Wybraliśmy się na miejsce, rozmawialiśmy z mieszkańcami, którzy boją się o własne bezpieczeństwo.
- Właścicielka psów uważa, że może hodować zwierzęta i wszystko jest w porządku - mówią mieszkańcy ulic sąsiadujących z posesją, gdzie utrzymywane są czworonogi. - Zrobiła dwa pseudoogrodzenia, ale one w niczym nie przeszkadzają psom w przemieszczaniu się. Potrafią je bez trudu przeskoczyć i biegać po naszych działkach, po ulicy. To są duże psy, które są zagrożeniem dla naszych dzieci i dla nas samych. Boimy się wypuszczać dzieci same na podwórko, a przecież mieszkamy w mieście i mamy prawo czuć się bezpieczni. Sami także boimy się o własne bezpieczeństwo, ponieważ w konfrontacji z trzema dużymi psami nawet dorosły nie miałby żadnych szans obrony. Właścicielka psów wymusza na nich posłuch poprzez bicie. Latem nieraz słychać piski i zawodzenie. Nie dziwne, że one później w stosunku do innych mniejszych psów czy ludzi zachowują się agresywnie. Nasze posesje są ogrodzone, ale to nie przeszkadza psom przeskoczyć przez nie i znaleźć się na naszych działkach. Niedawno nasz pies został zagryziony praktycznie pod domem, na naszej działce. Boimy się, że może dojść do tragedii i dopiero wtedy zostaną podjęte odpowiednie działania. Zgłaszaliśmy nasze problemy do Urzędu Gminy i na policję, ale nikt nie potrafił nam pomóc. Nikt nie zabrania hodować tej pani psów, niech tylko zapewni im odpowiednie warunki, zbuduje kojcem, aby nie mogły się one wydostawać na zewnątrz i być postrachem dla innych.

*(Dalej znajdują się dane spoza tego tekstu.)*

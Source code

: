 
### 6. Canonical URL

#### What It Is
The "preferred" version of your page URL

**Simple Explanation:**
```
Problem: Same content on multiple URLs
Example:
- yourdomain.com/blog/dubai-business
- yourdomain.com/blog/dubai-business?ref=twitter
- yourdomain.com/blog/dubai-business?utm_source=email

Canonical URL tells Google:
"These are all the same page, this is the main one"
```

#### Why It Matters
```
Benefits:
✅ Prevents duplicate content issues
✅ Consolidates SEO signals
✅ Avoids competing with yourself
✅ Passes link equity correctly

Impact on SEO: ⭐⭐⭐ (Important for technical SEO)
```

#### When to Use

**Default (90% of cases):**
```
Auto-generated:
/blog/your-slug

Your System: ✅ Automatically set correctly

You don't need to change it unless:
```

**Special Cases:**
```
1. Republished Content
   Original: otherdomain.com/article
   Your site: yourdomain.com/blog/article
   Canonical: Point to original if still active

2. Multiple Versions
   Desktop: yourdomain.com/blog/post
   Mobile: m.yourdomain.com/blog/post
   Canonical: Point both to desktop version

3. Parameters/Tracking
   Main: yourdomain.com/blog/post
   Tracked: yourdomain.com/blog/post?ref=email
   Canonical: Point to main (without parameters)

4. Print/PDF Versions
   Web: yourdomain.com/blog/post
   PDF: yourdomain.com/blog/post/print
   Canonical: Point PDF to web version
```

- Mieszkam kilka ulic dalej, ale wracając z pracy przechodzę obok posesji, gdzie znajdują się psy - mówi mieszkanka sąsiedniej ulicy. - Najzwyczajniej w świecie boję się tędy chodzić, wolę pójść dłuższą drogą do swojego domu, aby nie doszło do sytuacji, że psy przeskoczą ogrodzenie i mnie pogryzą, kiedy będę przechodzić chodnikiem.
- Chcielibyśmy, aby instytucje, które mają w pewien sposób nas chronić jako mieszkańców wywiązywały się z tego. A sytuacja wygląda tak, że jesteśmy pozostawieni samym sobie. Czujemy się bezradni i zagrożeni, praktycznie na własnym podwórku - dodają mieszkańcy.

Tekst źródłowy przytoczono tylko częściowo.